(Beginning of WORKING DATA)

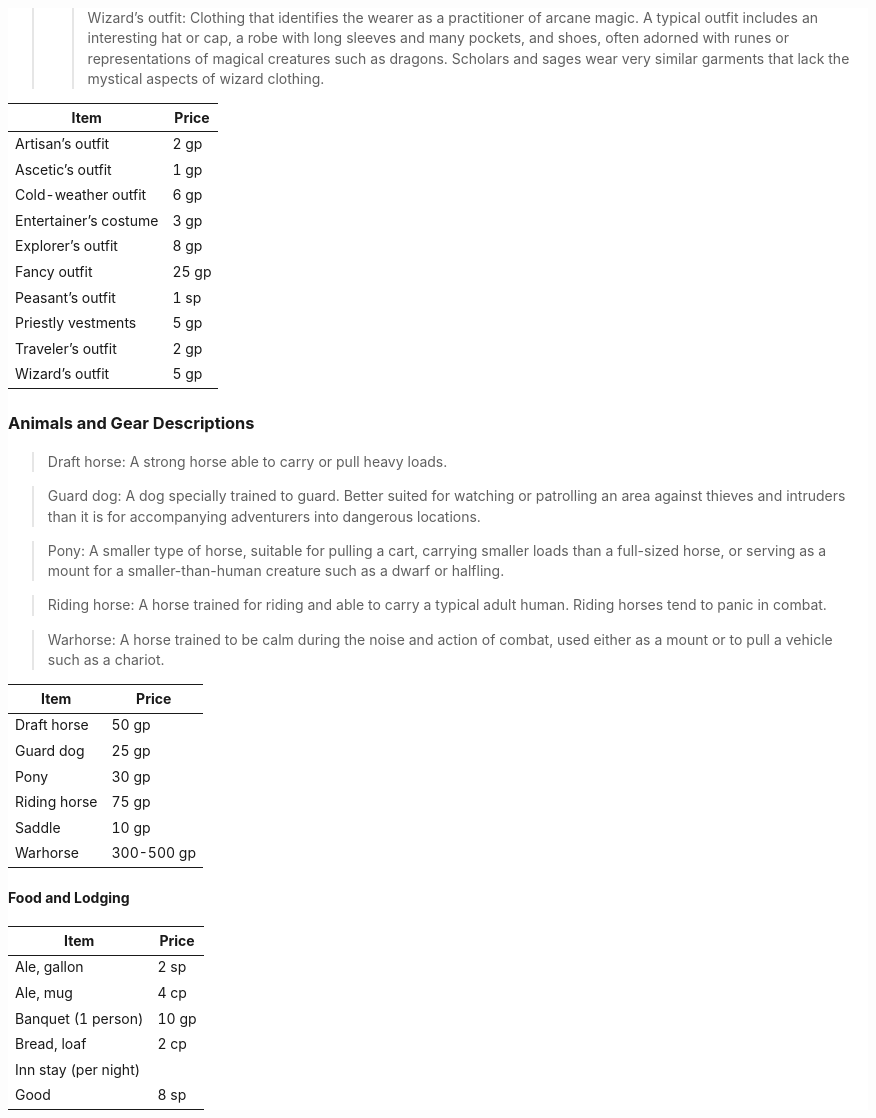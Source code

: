 >>Wizard’s outfit: Clothing that identifies the wearer as a practitioner of arcane magic. A typical outfit includes an interesting hat or cap, a robe with long sleeves and many pockets, and shoes, often adorned with runes or representations of magical creatures such as dragons. Scholars and sages wear very similar garments that lack the mystical aspects of wizard clothing.    
  
| Item                  | Price |  
|-----------------------|-------|  
| Artisan’s outfit      | 2 gp  |  
| Ascetic’s outfit      | 1 gp  |  
| Cold-weather outfit   | 6 gp  |  
| Entertainer’s costume | 3 gp  |  
| Explorer’s outfit     | 8 gp  |  
| Fancy outfit          | 25 gp |  
| Peasant’s outfit      | 1 sp  |  
| Priestly vestments    | 5 gp  |  
| Traveler’s outfit     | 2 gp  |  
| Wizard’s outfit       | 5 gp  |  
  
### Animals and Gear Descriptions  
>Draft horse: A strong horse able to carry or pull heavy loads.    
  
>Guard dog: A dog specially trained to guard. Better suited for watching or patrolling an area against thieves and intruders than it is for accompanying adventurers into dangerous locations.   
  
>Pony: A smaller type of horse, suitable for pulling a cart, carrying smaller loads than a full-sized horse, or serving as a mount for a smaller-than-human creature such as a dwarf or halfling.    
  
>Riding horse: A horse trained for riding and able to carry a typical adult human. Riding horses tend to panic in combat.   
  
>Warhorse: A horse trained to be calm during the noise and action of combat, used either as a mount or to pull a vehicle such as a chariot.  
  
| Item         | Price      |  
|--------------|------------|  
| Draft horse  | 50 gp      |  
| Guard dog    | 25 gp      |  
| Pony         | 30 gp      |  
| Riding horse | 75 gp      |  
| Saddle       | 10 gp      |  
| Warhorse     | 300-500 gp |  
#### Food and Lodging  
| Item                 | Price |  
|----------------------|-------|  
| Ale, gallon          | 2 sp  |  
| Ale, mug             | 4 cp  |  
| Banquet (1 person)   | 10 gp |  
| Bread, loaf          | 2 cp  |  
| Inn stay (per night) |       |  
| Good                 | 8 sp  |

(End of WORKING DATA)

-- TASK TO CARRY OUT --
From the data, pick out every line that includes "Draft".

-- OUTPUT FOR THIS EXERCISE --
>Draft horse: A strong horse able to carry or pull heavy loads.    
| Draft horse  | 50 gp      |  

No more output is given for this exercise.